Preparation time: 20  minutes   Cooking time: 5 hours For: 6 Portions    
  •  1.5 kg beef shank, Cut into cubes Approx. 50 g each
  • 1.25 kg onions, Sliced Thinly
  • 100 ml Groundnut Oil
  • 2 Tbsp. Tomato paste
  • 4 Tbsp. Paprika powder, sweet
  • 2 cloves of garlic
  • 1 Tsp. lemon rind, grated
  • 1 Tbsp. Apple vinegar
  • 3 juniper berries, pressed
  • Pinch of marjoram
  • Pinch of ground caraway seeds
  • Pinch of sugar
  • 7 Cracks of ground pepper
  • Salt to Taste
  • Sprig of flat leaf parsley to garnish
  • 1 Tbsp. Flour
  • Approx. 1.2 litres of Water

Tips and Tricks: Before jumping into this recipe make sure that you have got sweet paprika, this being different to your “everyday paprika” in that it is not spicy at all, making up for it by adding heaps of flavour and colour to your dish.

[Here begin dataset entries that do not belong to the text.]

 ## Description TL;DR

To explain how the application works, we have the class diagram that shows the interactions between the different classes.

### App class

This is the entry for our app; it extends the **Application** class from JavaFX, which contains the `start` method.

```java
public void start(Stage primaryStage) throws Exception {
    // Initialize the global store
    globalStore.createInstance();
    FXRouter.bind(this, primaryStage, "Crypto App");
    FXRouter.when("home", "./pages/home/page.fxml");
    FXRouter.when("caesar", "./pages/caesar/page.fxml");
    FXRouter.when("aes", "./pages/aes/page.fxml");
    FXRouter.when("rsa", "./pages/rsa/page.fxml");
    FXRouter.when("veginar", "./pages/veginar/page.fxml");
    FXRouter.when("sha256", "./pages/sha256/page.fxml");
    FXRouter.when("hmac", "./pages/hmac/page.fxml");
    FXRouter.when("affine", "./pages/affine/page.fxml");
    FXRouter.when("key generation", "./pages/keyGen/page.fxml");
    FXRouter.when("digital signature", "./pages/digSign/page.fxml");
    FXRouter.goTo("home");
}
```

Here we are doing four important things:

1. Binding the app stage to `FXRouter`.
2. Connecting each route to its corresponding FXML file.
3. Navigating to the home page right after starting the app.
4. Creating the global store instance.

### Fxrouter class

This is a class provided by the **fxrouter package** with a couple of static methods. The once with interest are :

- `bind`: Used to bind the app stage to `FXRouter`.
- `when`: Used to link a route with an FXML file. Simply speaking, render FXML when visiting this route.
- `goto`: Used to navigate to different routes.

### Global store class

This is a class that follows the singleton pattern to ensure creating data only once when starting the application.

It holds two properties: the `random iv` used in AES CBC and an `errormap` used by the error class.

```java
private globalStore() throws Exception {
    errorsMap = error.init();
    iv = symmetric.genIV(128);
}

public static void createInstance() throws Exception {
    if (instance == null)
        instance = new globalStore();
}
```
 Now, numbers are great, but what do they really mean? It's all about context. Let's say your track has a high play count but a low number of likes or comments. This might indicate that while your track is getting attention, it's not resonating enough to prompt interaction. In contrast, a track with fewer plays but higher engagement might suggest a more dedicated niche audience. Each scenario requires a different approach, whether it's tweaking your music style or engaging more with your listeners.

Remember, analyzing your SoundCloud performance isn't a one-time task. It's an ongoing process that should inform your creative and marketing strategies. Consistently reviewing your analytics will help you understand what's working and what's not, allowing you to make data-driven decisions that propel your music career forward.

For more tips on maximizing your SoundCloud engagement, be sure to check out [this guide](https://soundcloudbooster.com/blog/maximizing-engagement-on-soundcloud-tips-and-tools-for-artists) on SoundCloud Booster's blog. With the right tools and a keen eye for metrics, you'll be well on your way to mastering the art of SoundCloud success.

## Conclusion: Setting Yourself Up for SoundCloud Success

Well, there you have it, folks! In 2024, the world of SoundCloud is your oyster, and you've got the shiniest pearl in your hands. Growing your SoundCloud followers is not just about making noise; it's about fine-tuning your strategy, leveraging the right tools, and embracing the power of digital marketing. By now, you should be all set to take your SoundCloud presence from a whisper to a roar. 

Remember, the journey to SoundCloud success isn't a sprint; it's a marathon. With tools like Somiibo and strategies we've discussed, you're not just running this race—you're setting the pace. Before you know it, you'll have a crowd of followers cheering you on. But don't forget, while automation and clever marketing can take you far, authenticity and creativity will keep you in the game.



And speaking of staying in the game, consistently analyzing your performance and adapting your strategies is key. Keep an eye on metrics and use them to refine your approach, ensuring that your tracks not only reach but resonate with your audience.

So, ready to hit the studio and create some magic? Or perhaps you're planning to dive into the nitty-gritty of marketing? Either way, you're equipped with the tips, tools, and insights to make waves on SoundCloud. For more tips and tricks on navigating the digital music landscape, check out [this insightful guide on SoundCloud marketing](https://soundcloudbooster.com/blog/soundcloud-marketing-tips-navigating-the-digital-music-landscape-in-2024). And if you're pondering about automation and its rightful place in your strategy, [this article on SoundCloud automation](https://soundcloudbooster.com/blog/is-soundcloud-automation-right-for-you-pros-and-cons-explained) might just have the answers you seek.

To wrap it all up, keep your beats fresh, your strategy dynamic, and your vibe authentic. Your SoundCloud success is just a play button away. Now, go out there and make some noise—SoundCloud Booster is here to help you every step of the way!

I ordered my Sweet Paprika online from Hungary, Click Here to find the one I ordered and used.  The next most important element is the quality of your beef, going down to your local butchers is always your best bet, you want a nice dark colour to your beef but without being blue and pungent (This means it has gone off).

  1. Heat the oil in a large heavy bottomed pan over a medium heat
  2. Add the sliced onions and cook down until golden and caramelised (Approx. 20 minutes)
  3.  Add juniper berries, marjoram, caraway seeds, sugar, pepper and salt and briefly sauté while constantly stirring.
  4. Stir in paprika powder, tomato paste, garlic and lemon rind and quickly add vinegar and 1 litre of water.
  5. Bring to boil then and add cubed meat and let it slowly simmer with the lid half on for about 4 1/2 hours on a very low heat. Stir repeatedly and add water if necessary.
  6. Mix the flour with a bit of water, stir and add to the goulash to bind.

Tips and Tricks:  There is no getting around it, this dish will take time, but I promise in the end it is worth it. To get my goulash to the low simmer required I had to raise it above the normal level of the cooker using what I believe is a steaming platform. The idea with the low and slow cook is to break down the fat fibres in this tough cut of meat, you will know when it is ready when you try a piece and it just falls apart in your mouth (Shouldn’t be chewy at all). You add water during the cooking process to ensure that the meat is  covered, being careful not to add to much as this will dilute the final flavour of the sauce.